### Requirement
Please return every line in the entries below with the word "another" in it.

Saved entries:
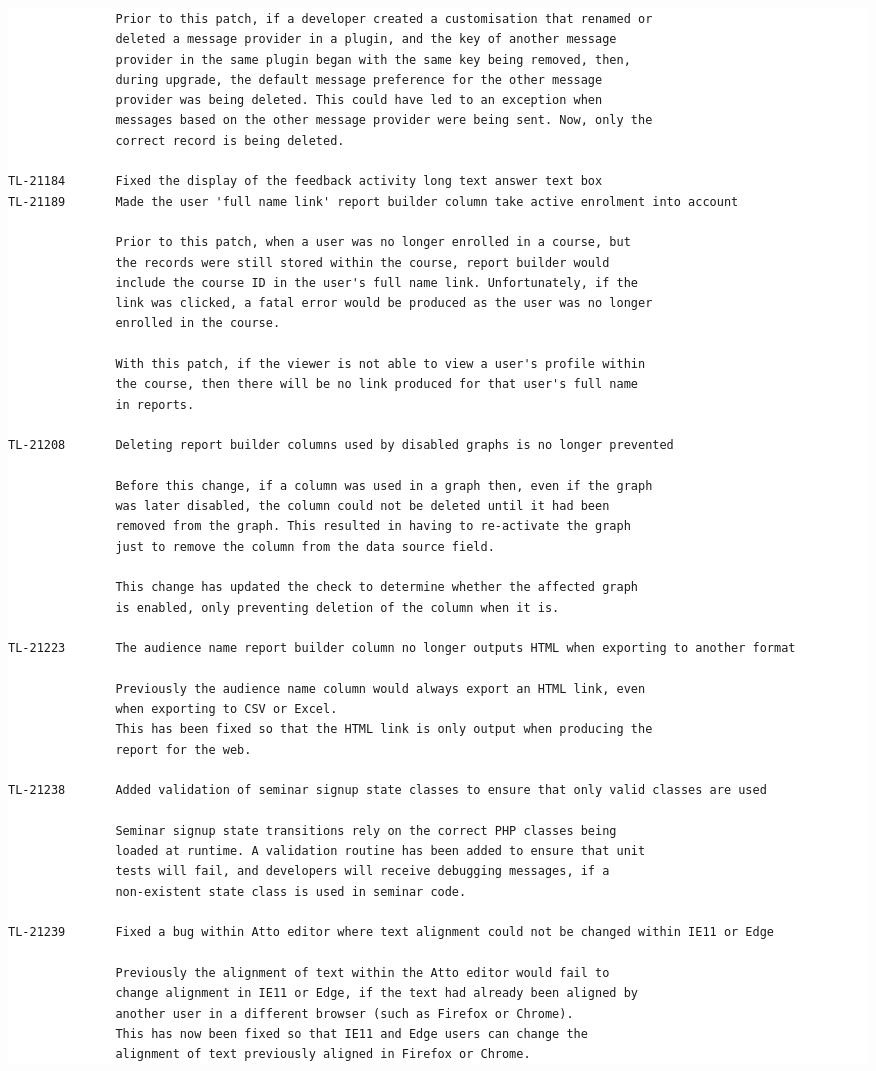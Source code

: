                    Prior to this patch, if a developer created a customisation that renamed or
                   deleted a message provider in a plugin, and the key of another message
                   provider in the same plugin began with the same key being removed, then,
                   during upgrade, the default message preference for the other message
                   provider was being deleted. This could have led to an exception when
                   messages based on the other message provider were being sent. Now, only the
                   correct record is being deleted.

    TL-21184       Fixed the display of the feedback activity long text answer text box
    TL-21189       Made the user 'full name link' report builder column take active enrolment into account

                   Prior to this patch, when a user was no longer enrolled in a course, but
                   the records were still stored within the course, report builder would
                   include the course ID in the user's full name link. Unfortunately, if the
                   link was clicked, a fatal error would be produced as the user was no longer
                   enrolled in the course.

                   With this patch, if the viewer is not able to view a user's profile within
                   the course, then there will be no link produced for that user's full name
                   in reports.

    TL-21208       Deleting report builder columns used by disabled graphs is no longer prevented

                   Before this change, if a column was used in a graph then, even if the graph
                   was later disabled, the column could not be deleted until it had been
                   removed from the graph. This resulted in having to re-activate the graph
                   just to remove the column from the data source field.

                   This change has updated the check to determine whether the affected graph
                   is enabled, only preventing deletion of the column when it is.

    TL-21223       The audience name report builder column no longer outputs HTML when exporting to another format

                   Previously the audience name column would always export an HTML link, even
                   when exporting to CSV or Excel.
                   This has been fixed so that the HTML link is only output when producing the
                   report for the web.

    TL-21238       Added validation of seminar signup state classes to ensure that only valid classes are used

                   Seminar signup state transitions rely on the correct PHP classes being
                   loaded at runtime. A validation routine has been added to ensure that unit
                   tests will fail, and developers will receive debugging messages, if a
                   non-existent state class is used in seminar code.

    TL-21239       Fixed a bug within Atto editor where text alignment could not be changed within IE11 or Edge

                   Previously the alignment of text within the Atto editor would fail to
                   change alignment in IE11 or Edge, if the text had already been aligned by
                   another user in a different browser (such as Firefox or Chrome).
                   This has now been fixed so that IE11 and Edge users can change the
                   alignment of text previously aligned in Firefox or Chrome.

### Problem solution
                   deleted a message provider in a plugin, and the key of another message
    TL-21223       The audience name report builder column no longer outputs HTML when exporting to another format
                   another user in a different browser (such as Firefox or Chrome).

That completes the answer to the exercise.